Since the political wing of the militant group Hamas swept parliamentary elections in the Palestinian territories, the United States and Israel have been trying to use economic pressure to force a change of course. Disregarding the democracy that President Bush says he wants to promote in the Middle East, the United States has sanctioned policies that have fostered chaos on the Gaza Strip and the West Bank and created increasingly harsh conditions for people who have known more than their share of suffering.
Former President Jimmy Carter has decried the reaction to the Palestinian election. "It is unconscionable for Israel, the United States and others under their influence to continue punishing the innocent and already persecuted people of Palestine."
"Innocent Palestinian people are being treated like animals, with the presumption that they are guilty of some crime," argues Carter, a Nobel Peace Prize winner whose involvement in the Middle East peace process has extended across three decades. "Because they voted for candidates who are members of Hamas, the United States government has become the driving force behind an apparently effective scheme of depriving the general public of income, access to the outside world and the necessities of life."

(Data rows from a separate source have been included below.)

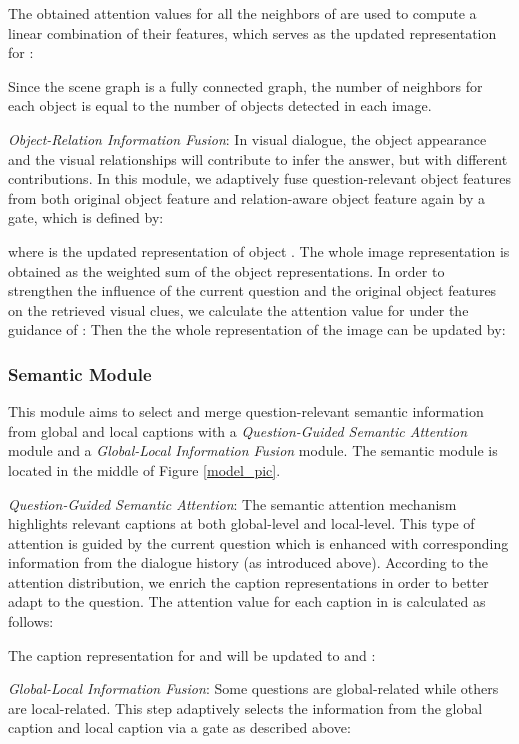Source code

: \documentclass[letterpaper]{article} \usepackage{aaai20}  \usepackage{times}  \usepackage{helvet} \usepackage{courier}  \usepackage[hyphens]{url}  \usepackage{graphicx} \urlstyle{rm} \def\UrlFont{\rm}  \usepackage{graphicx}  \frenchspacing  \setlength{\pdfpagewidth}{8.5in}  \setlength{\pdfpageheight}{11in}  \usepackage{mathrsfs} \usepackage{amsfonts,amssymb}  \usepackage{tabularx} \usepackage{url}
\begin{document}
The obtained attention values for all the neighbors of  are used to compute a linear combination of their features, which serves as the updated representation  for :



Since the scene graph is a fully connected graph, the number of neighbors  for each object is equal to the number of objects detected in each image. 

\textit{Object-Relation Information Fusion}: In visual dialogue, the object appearance and the visual relationships will contribute to infer the answer, but with different contributions. In this module, we adaptively fuse question-relevant object features  from both original object feature  and relation-aware object feature  again by a gate, 
which is defined by:


where  is the updated representation of object . The whole image representation  is obtained as the weighted sum of the object representations.  In order to strengthen the influence of the current question  and the original object features on the retrieved visual clues, we calculate the attention value  for  under the guidance of : 
Then the the whole representation of the image  can be updated by:



\subsubsection{Semantic Module}

This module aims to select and merge question-relevant semantic information from global and local captions with a \textit{Question-Guided Semantic Attention} module and a \textit{Global-Local Information Fusion} module. The semantic module is located in the middle of Figure \ref{model_pic}. 


\textit{Question-Guided Semantic Attention}: The semantic attention mechanism highlights relevant captions at both global-level and local-level. This type of attention is guided by the current question which is enhanced with corresponding information from the dialogue history (as introduced above). According to the attention distribution, we enrich the caption representations in order to better adapt to the question. The attention value for each caption in  is calculated as follows:


The caption representation for  and   will be updated to  and :



\textit{Global-Local Information Fusion}: Some questions are global-related while others are local-related. This step adaptively selects the information from the global caption  and local caption  via a gate as described above:
\end{document}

Unfortunately for Palestinians, Israelis and Americans U.S. Rep. Tammy Baldwin, D-Madison, and most of her fellow House members decided this week that they know more about the Middle East peace process than Carter.
A Palestinian man waits to cross as he talks with Israeli border police at Israel's separation barrier in the West Bank.
Instead of checking and balancing Bush's misguided approach to an election result that displeased him, Baldwin and her colleagues are adding fuel to the fire.
By a lopsided vote of 361 to 37, the House voted Tuesday for the so-called "Palestinian Anti-Terrorism Act," a measure so draconian that even the Bush administration opposes it.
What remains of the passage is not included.